### Exercise goal
What is needed is an exact copy of all the records, written out in full.
= = = = = = =
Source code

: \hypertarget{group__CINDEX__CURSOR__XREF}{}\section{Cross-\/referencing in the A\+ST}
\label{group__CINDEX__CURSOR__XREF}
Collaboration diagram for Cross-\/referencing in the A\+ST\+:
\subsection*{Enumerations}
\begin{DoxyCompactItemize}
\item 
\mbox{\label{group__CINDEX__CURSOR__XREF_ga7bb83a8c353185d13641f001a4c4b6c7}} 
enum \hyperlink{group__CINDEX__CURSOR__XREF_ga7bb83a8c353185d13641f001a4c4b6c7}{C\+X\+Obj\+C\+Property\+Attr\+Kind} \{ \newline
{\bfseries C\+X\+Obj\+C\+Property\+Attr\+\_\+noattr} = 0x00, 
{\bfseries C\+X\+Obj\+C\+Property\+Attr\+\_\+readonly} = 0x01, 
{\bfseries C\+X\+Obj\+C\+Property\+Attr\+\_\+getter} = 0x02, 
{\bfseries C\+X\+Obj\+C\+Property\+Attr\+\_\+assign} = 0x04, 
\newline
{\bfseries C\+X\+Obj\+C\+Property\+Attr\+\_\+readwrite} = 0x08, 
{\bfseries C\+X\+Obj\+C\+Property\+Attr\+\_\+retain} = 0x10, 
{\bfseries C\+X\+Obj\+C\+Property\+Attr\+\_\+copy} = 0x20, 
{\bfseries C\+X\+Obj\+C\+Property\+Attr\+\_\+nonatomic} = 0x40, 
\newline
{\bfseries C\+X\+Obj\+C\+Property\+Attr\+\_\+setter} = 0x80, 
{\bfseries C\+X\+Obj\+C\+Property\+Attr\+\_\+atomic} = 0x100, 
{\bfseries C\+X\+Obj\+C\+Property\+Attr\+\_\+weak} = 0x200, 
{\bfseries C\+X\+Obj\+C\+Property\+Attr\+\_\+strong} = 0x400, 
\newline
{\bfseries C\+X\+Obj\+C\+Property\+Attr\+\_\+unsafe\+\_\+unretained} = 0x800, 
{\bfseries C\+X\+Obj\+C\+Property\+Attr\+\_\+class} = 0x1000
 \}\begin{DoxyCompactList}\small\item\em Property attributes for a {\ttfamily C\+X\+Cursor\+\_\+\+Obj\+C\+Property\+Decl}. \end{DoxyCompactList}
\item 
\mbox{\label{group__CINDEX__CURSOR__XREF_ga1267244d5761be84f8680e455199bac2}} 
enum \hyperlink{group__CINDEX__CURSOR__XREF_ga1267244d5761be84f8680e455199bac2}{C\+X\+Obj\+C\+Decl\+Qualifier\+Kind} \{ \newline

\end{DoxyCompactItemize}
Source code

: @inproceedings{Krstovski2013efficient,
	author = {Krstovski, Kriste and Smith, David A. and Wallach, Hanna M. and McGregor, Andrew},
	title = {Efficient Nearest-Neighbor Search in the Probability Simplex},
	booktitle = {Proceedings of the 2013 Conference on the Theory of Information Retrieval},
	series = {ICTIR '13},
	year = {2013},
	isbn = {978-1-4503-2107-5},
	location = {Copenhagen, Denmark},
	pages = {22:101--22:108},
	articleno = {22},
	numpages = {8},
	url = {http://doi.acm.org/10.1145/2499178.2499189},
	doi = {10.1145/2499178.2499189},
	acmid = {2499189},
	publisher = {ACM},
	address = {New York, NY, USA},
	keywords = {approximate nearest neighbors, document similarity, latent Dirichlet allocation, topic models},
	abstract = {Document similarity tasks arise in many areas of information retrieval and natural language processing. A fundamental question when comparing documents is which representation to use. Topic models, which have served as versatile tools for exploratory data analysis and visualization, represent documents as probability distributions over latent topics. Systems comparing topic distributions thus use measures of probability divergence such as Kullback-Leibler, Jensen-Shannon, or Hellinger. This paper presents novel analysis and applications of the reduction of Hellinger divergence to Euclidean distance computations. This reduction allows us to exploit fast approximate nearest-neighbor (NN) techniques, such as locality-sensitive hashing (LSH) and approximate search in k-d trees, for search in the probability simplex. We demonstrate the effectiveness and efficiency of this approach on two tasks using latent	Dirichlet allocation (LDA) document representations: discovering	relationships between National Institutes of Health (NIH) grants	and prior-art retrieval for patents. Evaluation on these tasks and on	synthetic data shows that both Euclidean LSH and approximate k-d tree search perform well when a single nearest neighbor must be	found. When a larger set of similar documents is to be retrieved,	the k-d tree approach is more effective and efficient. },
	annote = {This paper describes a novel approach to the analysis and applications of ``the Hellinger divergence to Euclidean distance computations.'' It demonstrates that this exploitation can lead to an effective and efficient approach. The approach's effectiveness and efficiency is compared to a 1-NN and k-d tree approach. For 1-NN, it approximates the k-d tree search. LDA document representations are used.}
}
= = = = = = =
### Expected answer
Source code

: \hypertarget{group__CINDEX__CURSOR__XREF}{}\section{Cross-\/referencing in the A\+ST}
\label{group__CINDEX__CURSOR__XREF}
Collaboration diagram for Cross-\/referencing in the A\+ST\+:
\subsection*{Enumerations}
\begin{DoxyCompactItemize}
\item 
\mbox{\label{group__CINDEX__CURSOR__XREF_ga7bb83a8c353185d13641f001a4c4b6c7}} 
enum \hyperlink{group__CINDEX__CURSOR__XREF_ga7bb83a8c353185d13641f001a4c4b6c7}{C\+X\+Obj\+C\+Property\+Attr\+Kind} \{ \newline
{\bfseries C\+X\+Obj\+C\+Property\+Attr\+\_\+noattr} = 0x00, 
{\bfseries C\+X\+Obj\+C\+Property\+Attr\+\_\+readonly} = 0x01, 
{\bfseries C\+X\+Obj\+C\+Property\+Attr\+\_\+getter} = 0x02, 
{\bfseries C\+X\+Obj\+C\+Property\+Attr\+\_\+assign} = 0x04, 
\newline
{\bfseries C\+X\+Obj\+C\+Property\+Attr\+\_\+readwrite} = 0x08, 
{\bfseries C\+X\+Obj\+C\+Property\+Attr\+\_\+retain} = 0x10, 
{\bfseries C\+X\+Obj\+C\+Property\+Attr\+\_\+copy} = 0x20, 
{\bfseries C\+X\+Obj\+C\+Property\+Attr\+\_\+nonatomic} = 0x40, 
\newline
{\bfseries C\+X\+Obj\+C\+Property\+Attr\+\_\+setter} = 0x80, 
{\bfseries C\+X\+Obj\+C\+Property\+Attr\+\_\+atomic} = 0x100, 
{\bfseries C\+X\+Obj\+C\+Property\+Attr\+\_\+weak} = 0x200, 
{\bfseries C\+X\+Obj\+C\+Property\+Attr\+\_\+strong} = 0x400, 
\newline
{\bfseries C\+X\+Obj\+C\+Property\+Attr\+\_\+unsafe\+\_\+unretained} = 0x800, 
{\bfseries C\+X\+Obj\+C\+Property\+Attr\+\_\+class} = 0x1000
 \}\begin{DoxyCompactList}\small\item\em Property attributes for a {\ttfamily C\+X\+Cursor\+\_\+\+Obj\+C\+Property\+Decl}. \end{DoxyCompactList}
\item 
\mbox{\label{group__CINDEX__CURSOR__XREF_ga1267244d5761be84f8680e455199bac2}} 
enum \hyperlink{group__CINDEX__CURSOR__XREF_ga1267244d5761be84f8680e455199bac2}{C\+X\+Obj\+C\+Decl\+Qualifier\+Kind} \{ \newline

\end{DoxyCompactItemize}
Source code

: @inproceedings{Krstovski2013efficient,
	author = {Krstovski, Kriste and Smith, David A. and Wallach, Hanna M. and McGregor, Andrew},
	title = {Efficient Nearest-Neighbor Search in the Probability Simplex},
	booktitle = {Proceedings of the 2013 Conference on the Theory of Information Retrieval},
	series = {ICTIR '13},
	year = {2013},
	isbn = {978-1-4503-2107-5},
	location = {Copenhagen, Denmark},
	pages = {22:101--22:108},
	articleno = {22},
	numpages = {8},
	url = {http://doi.acm.org/10.1145/2499178.2499189},
	doi = {10.1145/2499178.2499189},
	acmid = {2499189},
	publisher = {ACM},
	address = {New York, NY, USA},
	keywords = {approximate nearest neighbors, document similarity, latent Dirichlet allocation, topic models},
	abstract = {Document similarity tasks arise in many areas of information retrieval and natural language processing. A fundamental question when comparing documents is which representation to use. Topic models, which have served as versatile tools for exploratory data analysis and visualization, represent documents as probability distributions over latent topics. Systems comparing topic distributions thus use measures of probability divergence such as Kullback-Leibler, Jensen-Shannon, or Hellinger. This paper presents novel analysis and applications of the reduction of Hellinger divergence to Euclidean distance computations. This reduction allows us to exploit fast approximate nearest-neighbor (NN) techniques, such as locality-sensitive hashing (LSH) and approximate search in k-d trees, for search in the probability simplex. We demonstrate the effectiveness and efficiency of this approach on two tasks using latent	Dirichlet allocation (LDA) document representations: discovering	relationships between National Institutes of Health (NIH) grants	and prior-art retrieval for patents. Evaluation on these tasks and on	synthetic data shows that both Euclidean LSH and approximate k-d tree search perform well when a single nearest neighbor must be	found. When a larger set of similar documents is to be retrieved,	the k-d tree approach is more effective and efficient. },
	annote = {This paper describes a novel approach to the analysis and applications of ``the Hellinger divergence to Euclidean distance computations.'' It demonstrates that this exploitation can lead to an effective and efficient approach. The approach's effectiveness and efficiency is compared to a 1-NN and k-d tree approach. For 1-NN, it approximates the k-d tree search. LDA document representations are used.}
}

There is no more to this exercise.